Start of Block

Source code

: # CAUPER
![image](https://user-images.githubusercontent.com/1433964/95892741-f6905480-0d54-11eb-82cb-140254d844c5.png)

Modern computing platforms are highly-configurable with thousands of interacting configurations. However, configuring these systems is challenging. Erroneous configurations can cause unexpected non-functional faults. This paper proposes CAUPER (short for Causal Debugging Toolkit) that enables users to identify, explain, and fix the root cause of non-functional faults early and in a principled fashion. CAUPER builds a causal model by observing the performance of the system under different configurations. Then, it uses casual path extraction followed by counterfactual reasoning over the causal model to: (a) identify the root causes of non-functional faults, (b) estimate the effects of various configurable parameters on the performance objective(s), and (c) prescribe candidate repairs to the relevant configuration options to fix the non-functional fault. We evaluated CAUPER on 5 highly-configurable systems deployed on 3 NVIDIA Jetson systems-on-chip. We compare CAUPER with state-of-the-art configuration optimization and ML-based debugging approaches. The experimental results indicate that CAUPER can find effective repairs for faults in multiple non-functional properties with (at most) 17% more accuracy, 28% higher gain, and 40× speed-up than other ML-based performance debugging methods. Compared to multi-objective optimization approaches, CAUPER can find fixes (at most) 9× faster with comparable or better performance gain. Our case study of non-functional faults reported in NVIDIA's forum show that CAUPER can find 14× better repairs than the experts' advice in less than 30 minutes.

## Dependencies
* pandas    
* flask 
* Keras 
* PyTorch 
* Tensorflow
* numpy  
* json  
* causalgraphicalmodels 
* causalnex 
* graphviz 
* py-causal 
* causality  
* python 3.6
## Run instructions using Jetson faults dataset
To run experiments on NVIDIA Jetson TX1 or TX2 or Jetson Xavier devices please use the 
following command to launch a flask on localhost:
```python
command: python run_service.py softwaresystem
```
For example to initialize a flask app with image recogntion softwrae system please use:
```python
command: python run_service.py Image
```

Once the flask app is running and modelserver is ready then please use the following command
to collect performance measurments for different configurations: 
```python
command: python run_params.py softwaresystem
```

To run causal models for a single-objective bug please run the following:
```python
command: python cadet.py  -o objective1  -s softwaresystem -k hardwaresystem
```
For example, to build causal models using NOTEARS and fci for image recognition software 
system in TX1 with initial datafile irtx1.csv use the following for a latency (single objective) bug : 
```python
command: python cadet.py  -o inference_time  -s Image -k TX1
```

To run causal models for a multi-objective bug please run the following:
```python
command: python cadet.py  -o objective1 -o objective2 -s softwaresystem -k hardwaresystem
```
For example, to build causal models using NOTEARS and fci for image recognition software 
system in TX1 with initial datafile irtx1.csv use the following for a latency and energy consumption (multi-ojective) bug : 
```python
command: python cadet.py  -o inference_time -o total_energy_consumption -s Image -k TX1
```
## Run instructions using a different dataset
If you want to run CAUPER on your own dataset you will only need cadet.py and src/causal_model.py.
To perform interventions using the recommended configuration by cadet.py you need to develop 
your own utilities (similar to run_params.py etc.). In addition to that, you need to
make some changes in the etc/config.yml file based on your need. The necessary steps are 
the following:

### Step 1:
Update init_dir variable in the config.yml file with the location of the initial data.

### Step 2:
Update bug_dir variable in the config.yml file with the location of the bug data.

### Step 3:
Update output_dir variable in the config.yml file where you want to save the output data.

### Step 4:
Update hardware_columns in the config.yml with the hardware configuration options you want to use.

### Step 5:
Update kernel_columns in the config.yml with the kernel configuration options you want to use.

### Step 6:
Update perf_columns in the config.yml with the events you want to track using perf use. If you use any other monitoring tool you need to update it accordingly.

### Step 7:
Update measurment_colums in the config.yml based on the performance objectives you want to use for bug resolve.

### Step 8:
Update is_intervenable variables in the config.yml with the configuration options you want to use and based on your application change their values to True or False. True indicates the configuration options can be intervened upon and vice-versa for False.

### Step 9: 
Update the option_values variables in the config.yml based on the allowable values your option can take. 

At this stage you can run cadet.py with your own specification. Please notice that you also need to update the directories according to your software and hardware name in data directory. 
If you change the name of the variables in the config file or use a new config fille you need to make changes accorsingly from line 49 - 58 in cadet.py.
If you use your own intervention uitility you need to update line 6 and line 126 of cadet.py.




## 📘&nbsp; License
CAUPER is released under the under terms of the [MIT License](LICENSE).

End of Block

## WHAT YOU ARE ASKED TO DO
Search the data for "softwaresystem". Copy every line that has it.

## SOLUTION FOR THIS EXERCISE
command: python run_service.py softwaresystem
command: python run_params.py softwaresystem
command: python cadet.py  -o objective1  -s softwaresystem -k hardwaresystem
command: python cadet.py  -o objective1 -o objective2 -s softwaresystem -k hardwaresystem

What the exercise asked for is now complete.